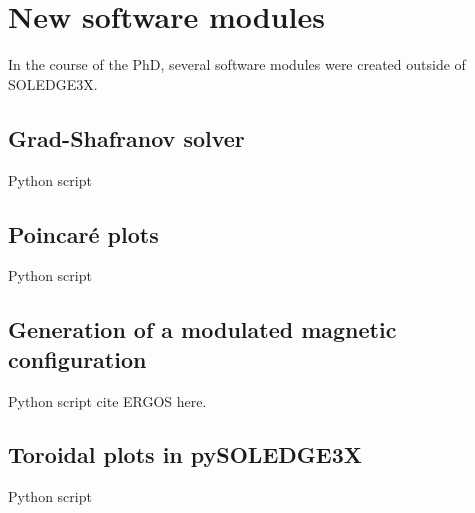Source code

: \chapter{New software modules}
\label{chap:newModules}
In the course of the PhD, several software modules were created outside of SOLEDGE3X.

\section{Grad-Shafranov solver}
\label{sec:app_GradShafranovSolver}
Python script


\section{Poincaré plots}
\label{sec:app_PoincarePlots}
Python script

\section{Generation of a modulated magnetic configuration}
\label{sec:app_rippleGeneration}
Python script
cite ERGOS here. 

\section{Toroidal plots in pySOLEDGE3X}
\label{sec:app_toroidalPlots}
Python script
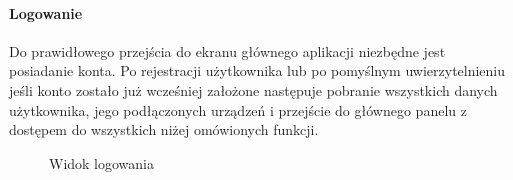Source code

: \paragraph{Logowanie}
Do prawidłowego przejścia do ekranu głównego aplikacji niezbędne jest posiadanie konta. Po rejestracji użytkownika lub po pomyślnym uwierzytelnieniu jeśli konto zostało już wcześniej założone następuje pobranie wszystkich danych użytkownika, jego podłączonych urządzeń i przejście do głównego panelu z dostępem do wszystkich niżej omówionych funkcji.
\nopagebreak
\begin{figure}[H]
   \centering
   \hfill
   \hfill
   \caption{Widok logowania}
   \label{fig:logowanie}
\end{figure}

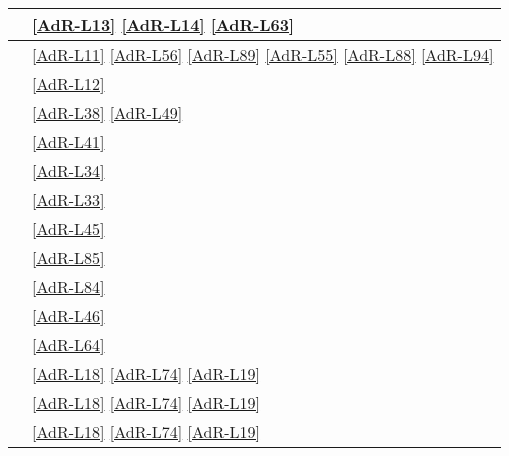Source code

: \begin{longtable}{|>{\centering}P{7cm}|>{\centering}P{5cm}|}
	\hline {} & \ref{AdR-L13} \linebreak \ref{AdR-L14} \linebreak \ref{AdR-L63} \tabularnewline
	\hline {} & \ref{AdR-L11} \linebreak \ref{AdR-L56} \linebreak \ref{AdR-L89} \linebreak \ref{AdR-L55} \linebreak \ref{AdR-L88} \linebreak \ref{AdR-L94} \tabularnewline
	\hline {} & \ref{AdR-L12} \tabularnewline
	\hline {} & \ref{AdR-L38} \linebreak \ref{AdR-L49} \tabularnewline
	\hline {} & \ref{AdR-L41} \tabularnewline
	\hline {} & \ref{AdR-L34} \tabularnewline
	\hline {} & \ref{AdR-L33} \tabularnewline
	\hline {} & \ref{AdR-L45} \tabularnewline
	\hline {} & \ref{AdR-L85} \tabularnewline
	\hline {} & \ref{AdR-L84} \tabularnewline
	\hline {} & \ref{AdR-L46} \tabularnewline
	\hline {} & \ref{AdR-L64} \tabularnewline
	
	\hline {} & \ref{AdR-L18} \linebreak \ref{AdR-L74} \linebreak \ref{AdR-L19} \tabularnewline
	\hline {} & \ref{AdR-L18} \linebreak \ref{AdR-L74} \linebreak \ref{AdR-L19} \tabularnewline
	\hline {} & \ref{AdR-L18} \linebreak \ref{AdR-L74} \linebreak \ref{AdR-L19} \tabularnewline
	

\end{longtable}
• • • •
=== What you need to do ===
All of the listing is to be written out exactly, with the pictures left out.

=== Answer space ===
Source code

: \chapter{New software modules}
\label{chap:newModules}
In the course of the PhD, several software modules were created outside of SOLEDGE3X.

\section{Grad-Shafranov solver}
\label{sec:app_GradShafranovSolver}
Python script


\section{Poincaré plots}
\label{sec:app_PoincarePlots}
Python script

\section{Generation of a modulated magnetic configuration}
\label{sec:app_rippleGeneration}
Python script
cite ERGOS here. 

\section{Toroidal plots in pySOLEDGE3X}
\label{sec:app_toroidalPlots}
Python script
Source code

: \paragraph{Logowanie}
Do prawidłowego przejścia do ekranu głównego aplikacji niezbędne jest posiadanie konta. Po rejestracji użytkownika lub po pomyślnym uwierzytelnieniu jeśli konto zostało już wcześniej założone następuje pobranie wszystkich danych użytkownika, jego podłączonych urządzeń i przejście do głównego panelu z dostępem do wszystkich niżej omówionych funkcji.
\nopagebreak
\begin{figure}[H]
   \centering
   \hfill
   \hfill
   \caption{Widok logowania}
   \label{fig:logowanie}
\end{figure}

Source code

: \begin{longtable}{|>{\centering}P{7cm}|>{\centering}P{5cm}|}
	\hline {} & \ref{AdR-L13} \linebreak \ref{AdR-L14} \linebreak \ref{AdR-L63} \tabularnewline
	\hline {} & \ref{AdR-L11} \linebreak \ref{AdR-L56} \linebreak \ref{AdR-L89} \linebreak \ref{AdR-L55} \linebreak \ref{AdR-L88} \linebreak \ref{AdR-L94} \tabularnewline
	\hline {} & \ref{AdR-L12} \tabularnewline
	\hline {} & \ref{AdR-L38} \linebreak \ref{AdR-L49} \tabularnewline
	\hline {} & \ref{AdR-L41} \tabularnewline
	\hline {} & \ref{AdR-L34} \tabularnewline
	\hline {} & \ref{AdR-L33} \tabularnewline
	\hline {} & \ref{AdR-L45} \tabularnewline
	\hline {} & \ref{AdR-L85} \tabularnewline
	\hline {} & \ref{AdR-L84} \tabularnewline
	\hline {} & \ref{AdR-L46} \tabularnewline
	\hline {} & \ref{AdR-L64} \tabularnewline
	
	\hline {} & \ref{AdR-L18} \linebreak \ref{AdR-L74} \linebreak \ref{AdR-L19} \tabularnewline
	\hline {} & \ref{AdR-L18} \linebreak \ref{AdR-L74} \linebreak \ref{AdR-L19} \tabularnewline
	\hline {} & \ref{AdR-L18} \linebreak \ref{AdR-L74} \linebreak \ref{AdR-L19} \tabularnewline
	

\end{longtable}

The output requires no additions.